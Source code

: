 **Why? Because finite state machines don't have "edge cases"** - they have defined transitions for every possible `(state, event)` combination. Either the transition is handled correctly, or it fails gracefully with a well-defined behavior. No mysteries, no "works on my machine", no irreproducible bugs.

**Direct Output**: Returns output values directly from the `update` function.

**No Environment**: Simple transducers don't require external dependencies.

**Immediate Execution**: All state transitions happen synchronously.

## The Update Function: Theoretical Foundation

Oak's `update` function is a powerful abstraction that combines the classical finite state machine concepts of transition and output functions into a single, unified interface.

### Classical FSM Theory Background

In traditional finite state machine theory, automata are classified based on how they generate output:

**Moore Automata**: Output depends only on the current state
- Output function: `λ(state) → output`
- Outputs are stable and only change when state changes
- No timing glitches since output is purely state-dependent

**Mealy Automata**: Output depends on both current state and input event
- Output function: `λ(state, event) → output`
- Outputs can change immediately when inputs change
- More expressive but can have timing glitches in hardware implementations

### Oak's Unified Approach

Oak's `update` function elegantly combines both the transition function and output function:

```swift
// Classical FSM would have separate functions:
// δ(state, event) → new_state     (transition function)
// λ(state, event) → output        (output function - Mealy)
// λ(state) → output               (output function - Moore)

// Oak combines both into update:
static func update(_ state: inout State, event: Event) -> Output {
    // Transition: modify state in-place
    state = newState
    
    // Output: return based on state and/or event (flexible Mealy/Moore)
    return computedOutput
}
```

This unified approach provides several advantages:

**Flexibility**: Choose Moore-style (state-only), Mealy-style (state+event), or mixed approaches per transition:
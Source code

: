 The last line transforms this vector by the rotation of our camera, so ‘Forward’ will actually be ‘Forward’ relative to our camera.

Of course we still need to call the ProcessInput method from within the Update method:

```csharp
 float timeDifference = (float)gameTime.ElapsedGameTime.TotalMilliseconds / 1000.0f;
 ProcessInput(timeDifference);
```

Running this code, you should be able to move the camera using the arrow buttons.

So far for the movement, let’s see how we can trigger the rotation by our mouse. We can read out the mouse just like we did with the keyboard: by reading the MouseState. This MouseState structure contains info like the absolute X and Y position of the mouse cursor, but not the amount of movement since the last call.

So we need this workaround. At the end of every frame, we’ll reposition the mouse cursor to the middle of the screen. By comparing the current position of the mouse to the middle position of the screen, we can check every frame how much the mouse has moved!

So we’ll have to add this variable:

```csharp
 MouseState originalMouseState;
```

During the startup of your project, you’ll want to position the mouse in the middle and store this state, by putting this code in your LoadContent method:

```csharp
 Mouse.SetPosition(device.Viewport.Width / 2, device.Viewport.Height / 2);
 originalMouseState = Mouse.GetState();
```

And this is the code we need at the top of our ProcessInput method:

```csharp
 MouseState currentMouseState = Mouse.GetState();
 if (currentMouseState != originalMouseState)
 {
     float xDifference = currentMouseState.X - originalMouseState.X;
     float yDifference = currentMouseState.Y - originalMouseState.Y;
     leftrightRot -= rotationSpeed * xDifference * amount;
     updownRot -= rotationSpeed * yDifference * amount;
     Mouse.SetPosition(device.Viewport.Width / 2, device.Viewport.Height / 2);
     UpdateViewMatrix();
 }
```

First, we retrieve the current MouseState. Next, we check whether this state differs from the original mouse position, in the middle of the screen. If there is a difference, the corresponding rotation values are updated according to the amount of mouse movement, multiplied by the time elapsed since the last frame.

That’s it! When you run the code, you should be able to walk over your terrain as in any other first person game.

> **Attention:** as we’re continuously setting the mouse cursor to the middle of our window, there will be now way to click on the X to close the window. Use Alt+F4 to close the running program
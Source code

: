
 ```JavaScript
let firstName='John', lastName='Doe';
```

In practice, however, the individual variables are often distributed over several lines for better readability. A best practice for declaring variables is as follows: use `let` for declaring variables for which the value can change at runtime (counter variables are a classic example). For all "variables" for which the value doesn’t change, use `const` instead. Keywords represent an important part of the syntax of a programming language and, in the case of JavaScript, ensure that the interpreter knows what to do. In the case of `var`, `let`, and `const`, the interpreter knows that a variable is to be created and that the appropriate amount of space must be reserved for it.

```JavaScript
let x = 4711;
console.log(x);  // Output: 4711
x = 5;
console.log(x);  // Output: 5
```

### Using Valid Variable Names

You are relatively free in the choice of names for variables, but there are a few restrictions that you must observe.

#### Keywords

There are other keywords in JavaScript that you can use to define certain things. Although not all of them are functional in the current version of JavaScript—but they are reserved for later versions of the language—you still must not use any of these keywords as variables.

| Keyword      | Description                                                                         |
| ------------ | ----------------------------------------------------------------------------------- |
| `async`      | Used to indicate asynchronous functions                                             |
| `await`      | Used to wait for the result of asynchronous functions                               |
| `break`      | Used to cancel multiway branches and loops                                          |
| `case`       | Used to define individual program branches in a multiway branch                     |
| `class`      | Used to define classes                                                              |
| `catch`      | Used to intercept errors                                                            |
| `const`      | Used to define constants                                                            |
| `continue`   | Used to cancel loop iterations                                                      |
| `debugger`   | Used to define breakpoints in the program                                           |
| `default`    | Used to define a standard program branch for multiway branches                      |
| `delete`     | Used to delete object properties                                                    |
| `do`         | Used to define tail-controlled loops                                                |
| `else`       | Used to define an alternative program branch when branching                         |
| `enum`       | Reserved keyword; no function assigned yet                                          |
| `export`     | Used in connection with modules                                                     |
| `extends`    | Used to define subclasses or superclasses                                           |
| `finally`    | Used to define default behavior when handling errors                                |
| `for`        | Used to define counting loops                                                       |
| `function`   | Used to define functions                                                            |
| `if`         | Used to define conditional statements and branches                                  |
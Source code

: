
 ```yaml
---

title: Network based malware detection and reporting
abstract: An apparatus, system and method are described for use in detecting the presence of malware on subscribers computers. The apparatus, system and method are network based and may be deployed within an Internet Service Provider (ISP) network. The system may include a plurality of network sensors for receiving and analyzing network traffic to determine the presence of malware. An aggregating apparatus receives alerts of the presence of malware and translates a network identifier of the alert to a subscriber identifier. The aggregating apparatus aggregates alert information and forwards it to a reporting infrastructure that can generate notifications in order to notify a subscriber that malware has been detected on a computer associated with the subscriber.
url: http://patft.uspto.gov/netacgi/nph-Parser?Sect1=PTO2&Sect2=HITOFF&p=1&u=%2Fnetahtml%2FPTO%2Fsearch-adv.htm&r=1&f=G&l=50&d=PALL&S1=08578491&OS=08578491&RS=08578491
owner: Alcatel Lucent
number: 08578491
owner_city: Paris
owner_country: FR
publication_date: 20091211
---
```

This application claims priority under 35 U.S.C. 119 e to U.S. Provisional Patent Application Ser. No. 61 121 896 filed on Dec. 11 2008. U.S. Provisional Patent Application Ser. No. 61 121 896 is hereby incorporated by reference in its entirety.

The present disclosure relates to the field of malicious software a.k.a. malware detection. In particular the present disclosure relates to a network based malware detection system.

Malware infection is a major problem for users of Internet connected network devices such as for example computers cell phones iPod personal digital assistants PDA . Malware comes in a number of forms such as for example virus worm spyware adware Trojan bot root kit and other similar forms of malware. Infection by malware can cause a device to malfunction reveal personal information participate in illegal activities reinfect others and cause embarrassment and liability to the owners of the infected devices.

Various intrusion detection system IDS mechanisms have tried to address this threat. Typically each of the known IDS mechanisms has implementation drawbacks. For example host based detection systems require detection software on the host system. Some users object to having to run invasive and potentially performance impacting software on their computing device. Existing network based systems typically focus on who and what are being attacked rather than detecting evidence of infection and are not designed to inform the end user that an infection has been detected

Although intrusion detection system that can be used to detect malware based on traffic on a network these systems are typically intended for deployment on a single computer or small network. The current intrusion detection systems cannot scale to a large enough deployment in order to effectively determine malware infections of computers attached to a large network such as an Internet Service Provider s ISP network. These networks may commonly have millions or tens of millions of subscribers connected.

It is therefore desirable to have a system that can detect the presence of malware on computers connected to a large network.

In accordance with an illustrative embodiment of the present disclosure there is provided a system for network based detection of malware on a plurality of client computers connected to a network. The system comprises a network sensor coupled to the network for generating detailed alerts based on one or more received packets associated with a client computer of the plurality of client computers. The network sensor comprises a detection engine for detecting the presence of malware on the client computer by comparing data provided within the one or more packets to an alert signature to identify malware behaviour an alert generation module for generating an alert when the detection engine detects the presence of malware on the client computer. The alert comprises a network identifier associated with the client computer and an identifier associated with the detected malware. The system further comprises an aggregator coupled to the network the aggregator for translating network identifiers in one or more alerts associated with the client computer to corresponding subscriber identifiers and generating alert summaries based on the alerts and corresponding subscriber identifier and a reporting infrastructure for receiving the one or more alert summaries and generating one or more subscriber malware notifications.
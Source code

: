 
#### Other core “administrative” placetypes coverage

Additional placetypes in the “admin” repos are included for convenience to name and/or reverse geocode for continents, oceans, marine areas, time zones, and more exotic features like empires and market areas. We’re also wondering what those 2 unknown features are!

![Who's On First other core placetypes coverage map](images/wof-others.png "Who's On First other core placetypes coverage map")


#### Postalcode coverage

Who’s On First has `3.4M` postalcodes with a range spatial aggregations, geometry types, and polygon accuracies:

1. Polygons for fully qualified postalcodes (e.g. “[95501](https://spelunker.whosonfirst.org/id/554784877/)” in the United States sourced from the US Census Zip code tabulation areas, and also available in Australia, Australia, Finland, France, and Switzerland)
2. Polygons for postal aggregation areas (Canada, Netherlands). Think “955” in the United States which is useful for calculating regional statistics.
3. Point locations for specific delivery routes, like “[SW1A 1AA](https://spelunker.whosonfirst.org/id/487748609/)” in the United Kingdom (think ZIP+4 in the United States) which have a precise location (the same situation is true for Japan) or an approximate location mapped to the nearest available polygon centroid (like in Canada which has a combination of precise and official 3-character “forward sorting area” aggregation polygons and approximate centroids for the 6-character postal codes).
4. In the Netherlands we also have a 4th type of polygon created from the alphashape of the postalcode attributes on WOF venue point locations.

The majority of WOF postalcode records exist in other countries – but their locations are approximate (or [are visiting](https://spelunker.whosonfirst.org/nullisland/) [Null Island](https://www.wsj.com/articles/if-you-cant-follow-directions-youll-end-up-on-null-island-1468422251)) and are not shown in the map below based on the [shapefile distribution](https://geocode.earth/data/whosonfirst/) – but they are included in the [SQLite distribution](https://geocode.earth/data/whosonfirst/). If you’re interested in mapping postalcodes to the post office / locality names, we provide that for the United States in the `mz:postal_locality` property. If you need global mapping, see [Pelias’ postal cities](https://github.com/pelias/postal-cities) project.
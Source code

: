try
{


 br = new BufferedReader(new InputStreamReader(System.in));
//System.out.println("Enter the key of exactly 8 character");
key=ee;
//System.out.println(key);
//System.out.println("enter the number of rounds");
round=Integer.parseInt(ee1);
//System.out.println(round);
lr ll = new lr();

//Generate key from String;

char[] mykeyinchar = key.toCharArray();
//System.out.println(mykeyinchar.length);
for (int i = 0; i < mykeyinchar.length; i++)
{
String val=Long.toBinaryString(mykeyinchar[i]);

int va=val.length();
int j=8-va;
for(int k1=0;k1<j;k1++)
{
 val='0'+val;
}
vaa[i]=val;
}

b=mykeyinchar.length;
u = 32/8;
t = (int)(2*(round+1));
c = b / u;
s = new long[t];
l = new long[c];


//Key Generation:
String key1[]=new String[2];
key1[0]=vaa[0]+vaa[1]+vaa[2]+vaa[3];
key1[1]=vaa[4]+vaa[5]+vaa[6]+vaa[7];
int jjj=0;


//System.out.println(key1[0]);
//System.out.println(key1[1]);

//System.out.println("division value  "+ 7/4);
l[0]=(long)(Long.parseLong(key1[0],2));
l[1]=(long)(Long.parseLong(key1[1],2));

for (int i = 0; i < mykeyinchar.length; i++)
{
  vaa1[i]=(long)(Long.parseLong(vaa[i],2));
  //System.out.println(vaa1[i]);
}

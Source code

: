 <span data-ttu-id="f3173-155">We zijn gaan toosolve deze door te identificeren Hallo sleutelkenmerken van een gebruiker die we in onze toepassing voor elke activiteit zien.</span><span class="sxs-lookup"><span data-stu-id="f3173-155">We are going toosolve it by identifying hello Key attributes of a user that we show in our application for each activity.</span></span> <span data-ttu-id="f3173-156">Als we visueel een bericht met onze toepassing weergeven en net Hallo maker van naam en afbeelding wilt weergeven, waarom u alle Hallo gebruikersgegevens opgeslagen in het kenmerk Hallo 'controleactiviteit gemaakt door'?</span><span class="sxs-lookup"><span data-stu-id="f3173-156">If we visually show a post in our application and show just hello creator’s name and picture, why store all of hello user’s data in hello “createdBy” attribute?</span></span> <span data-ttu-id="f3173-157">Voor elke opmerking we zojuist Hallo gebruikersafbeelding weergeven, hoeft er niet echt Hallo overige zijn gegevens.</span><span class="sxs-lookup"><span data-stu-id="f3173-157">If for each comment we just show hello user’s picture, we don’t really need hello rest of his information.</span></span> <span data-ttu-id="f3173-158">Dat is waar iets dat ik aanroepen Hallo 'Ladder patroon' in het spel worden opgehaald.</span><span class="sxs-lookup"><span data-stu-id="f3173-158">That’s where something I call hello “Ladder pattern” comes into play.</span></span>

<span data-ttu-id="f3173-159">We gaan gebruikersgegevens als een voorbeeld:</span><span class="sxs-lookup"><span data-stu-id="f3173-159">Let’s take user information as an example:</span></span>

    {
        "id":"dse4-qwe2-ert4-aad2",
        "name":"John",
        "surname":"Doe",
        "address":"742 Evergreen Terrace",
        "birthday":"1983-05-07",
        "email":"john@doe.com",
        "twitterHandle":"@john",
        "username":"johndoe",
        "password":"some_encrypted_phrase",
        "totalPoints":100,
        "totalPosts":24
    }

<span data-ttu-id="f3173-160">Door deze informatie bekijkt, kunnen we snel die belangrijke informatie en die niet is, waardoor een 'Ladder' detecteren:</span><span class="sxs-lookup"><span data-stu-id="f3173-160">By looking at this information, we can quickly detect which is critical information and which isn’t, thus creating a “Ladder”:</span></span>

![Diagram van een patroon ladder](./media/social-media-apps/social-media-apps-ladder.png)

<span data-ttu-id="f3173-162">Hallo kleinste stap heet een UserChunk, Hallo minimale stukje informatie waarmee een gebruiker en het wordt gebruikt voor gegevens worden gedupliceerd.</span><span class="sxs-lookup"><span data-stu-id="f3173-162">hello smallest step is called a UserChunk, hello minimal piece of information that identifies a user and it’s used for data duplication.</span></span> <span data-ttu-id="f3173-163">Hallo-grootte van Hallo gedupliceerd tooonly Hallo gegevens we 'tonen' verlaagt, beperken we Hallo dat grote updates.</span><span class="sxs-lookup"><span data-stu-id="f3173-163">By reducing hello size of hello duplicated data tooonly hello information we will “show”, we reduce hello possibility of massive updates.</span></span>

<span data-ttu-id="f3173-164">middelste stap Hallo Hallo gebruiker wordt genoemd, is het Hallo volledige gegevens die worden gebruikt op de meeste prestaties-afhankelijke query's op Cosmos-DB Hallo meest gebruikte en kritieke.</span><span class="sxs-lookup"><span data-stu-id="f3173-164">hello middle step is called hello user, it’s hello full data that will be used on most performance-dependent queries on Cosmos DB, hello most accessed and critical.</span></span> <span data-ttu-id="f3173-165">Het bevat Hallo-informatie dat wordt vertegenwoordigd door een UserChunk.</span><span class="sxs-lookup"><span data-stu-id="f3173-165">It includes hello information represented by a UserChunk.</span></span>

::::::::::

■ **Required action**: A complete answer reproduces every line of the records in which the word "Service" occurs.

■ **Answer to the problem**:
abstract: An apparatus, system and method are described for use in detecting the presence of malware on subscribers computers. The apparatus, system and method are network based and may be deployed within an Internet Service Provider (ISP) network. The system may include a plurality of network sensors for receiving and analyzing network traffic to determine the presence of malware. An aggregating apparatus receives alerts of the presence of malware and translates a network identifier of the alert to a subscriber identifier. The aggregating apparatus aggregates alert information and forwards it to a reporting infrastructure that can generate notifications in order to notify a subscriber that malware has been detected on a computer associated with the subscriber.
Although intrusion detection system that can be used to detect malware based on traffic on a network these systems are typically intended for deployment on a single computer or small network. The current intrusion detection systems cannot scale to a large enough deployment in order to effectively determine malware infections of computers attached to a large network such as an Internet Service Provider s ISP network. These networks may commonly have millions or tens of millions of subscribers connected.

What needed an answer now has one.